» **WORK INSTRUCTIONS**: Give the number of lines in the listing that contain the word "Slideshows", and nothing besides.
====== ENTRIES SUPPLIED
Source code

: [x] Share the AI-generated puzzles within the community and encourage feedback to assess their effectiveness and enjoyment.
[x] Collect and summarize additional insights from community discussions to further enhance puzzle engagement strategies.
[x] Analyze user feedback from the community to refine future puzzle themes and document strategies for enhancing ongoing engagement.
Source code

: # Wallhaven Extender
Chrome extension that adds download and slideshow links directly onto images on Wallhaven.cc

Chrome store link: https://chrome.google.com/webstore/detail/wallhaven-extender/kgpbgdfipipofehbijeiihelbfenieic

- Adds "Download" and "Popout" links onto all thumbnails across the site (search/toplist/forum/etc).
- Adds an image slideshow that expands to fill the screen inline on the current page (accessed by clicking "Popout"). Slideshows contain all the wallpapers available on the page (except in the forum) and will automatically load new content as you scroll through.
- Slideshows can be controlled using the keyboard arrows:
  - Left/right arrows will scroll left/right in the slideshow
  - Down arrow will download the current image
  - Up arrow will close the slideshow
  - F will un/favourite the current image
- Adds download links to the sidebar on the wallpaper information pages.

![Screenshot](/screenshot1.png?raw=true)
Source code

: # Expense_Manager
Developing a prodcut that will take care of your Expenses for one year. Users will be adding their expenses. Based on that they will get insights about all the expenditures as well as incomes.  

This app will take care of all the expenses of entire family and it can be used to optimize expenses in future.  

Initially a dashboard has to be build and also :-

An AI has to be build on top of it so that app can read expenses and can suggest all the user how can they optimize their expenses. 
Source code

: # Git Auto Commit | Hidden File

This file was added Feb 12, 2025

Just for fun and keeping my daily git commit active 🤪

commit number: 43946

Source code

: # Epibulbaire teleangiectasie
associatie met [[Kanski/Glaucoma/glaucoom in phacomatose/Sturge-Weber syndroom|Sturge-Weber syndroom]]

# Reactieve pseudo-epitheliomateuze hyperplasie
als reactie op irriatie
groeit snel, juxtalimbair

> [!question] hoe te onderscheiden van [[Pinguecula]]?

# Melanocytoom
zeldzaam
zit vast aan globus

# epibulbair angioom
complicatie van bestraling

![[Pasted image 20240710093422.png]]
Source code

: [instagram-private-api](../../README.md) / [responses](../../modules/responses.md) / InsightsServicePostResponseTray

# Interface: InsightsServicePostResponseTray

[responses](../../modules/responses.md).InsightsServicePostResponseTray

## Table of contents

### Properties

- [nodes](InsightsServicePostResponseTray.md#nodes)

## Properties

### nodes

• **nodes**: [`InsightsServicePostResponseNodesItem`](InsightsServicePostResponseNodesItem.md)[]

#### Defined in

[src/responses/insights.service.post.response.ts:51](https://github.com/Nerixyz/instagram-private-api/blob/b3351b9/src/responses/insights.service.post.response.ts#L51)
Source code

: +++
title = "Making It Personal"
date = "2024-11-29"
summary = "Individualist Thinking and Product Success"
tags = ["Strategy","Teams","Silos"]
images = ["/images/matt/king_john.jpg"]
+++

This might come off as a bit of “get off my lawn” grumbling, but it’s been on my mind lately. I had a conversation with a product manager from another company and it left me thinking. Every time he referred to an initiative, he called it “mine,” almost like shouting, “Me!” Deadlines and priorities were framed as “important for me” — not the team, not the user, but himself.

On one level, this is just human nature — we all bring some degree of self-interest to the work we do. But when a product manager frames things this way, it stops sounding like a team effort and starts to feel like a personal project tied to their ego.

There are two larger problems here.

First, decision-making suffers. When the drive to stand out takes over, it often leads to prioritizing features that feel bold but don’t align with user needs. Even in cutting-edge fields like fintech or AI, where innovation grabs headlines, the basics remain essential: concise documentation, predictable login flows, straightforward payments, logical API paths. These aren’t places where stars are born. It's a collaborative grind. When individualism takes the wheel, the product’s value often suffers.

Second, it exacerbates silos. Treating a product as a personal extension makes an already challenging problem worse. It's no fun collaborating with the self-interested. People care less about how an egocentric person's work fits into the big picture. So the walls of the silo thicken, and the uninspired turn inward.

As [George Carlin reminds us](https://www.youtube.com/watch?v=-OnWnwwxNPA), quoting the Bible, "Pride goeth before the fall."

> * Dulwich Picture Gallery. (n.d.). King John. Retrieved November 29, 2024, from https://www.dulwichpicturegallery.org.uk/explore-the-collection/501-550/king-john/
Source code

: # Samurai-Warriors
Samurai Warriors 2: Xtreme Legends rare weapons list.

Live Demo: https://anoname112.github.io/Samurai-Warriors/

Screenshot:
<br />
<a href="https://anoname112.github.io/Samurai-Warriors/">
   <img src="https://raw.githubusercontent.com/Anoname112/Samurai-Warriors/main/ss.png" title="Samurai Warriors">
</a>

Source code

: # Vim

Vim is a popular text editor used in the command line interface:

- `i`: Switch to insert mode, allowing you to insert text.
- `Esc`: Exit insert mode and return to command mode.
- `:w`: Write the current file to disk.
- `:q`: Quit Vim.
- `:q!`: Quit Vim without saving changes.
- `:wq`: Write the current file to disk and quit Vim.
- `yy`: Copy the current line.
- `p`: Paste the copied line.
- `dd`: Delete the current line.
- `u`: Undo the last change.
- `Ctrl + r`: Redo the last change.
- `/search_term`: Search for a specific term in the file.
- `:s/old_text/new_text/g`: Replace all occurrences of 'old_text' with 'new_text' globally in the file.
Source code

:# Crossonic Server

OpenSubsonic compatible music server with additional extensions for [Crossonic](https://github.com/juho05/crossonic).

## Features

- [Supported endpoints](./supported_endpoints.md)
============
» **TASK OUTPUT**: 2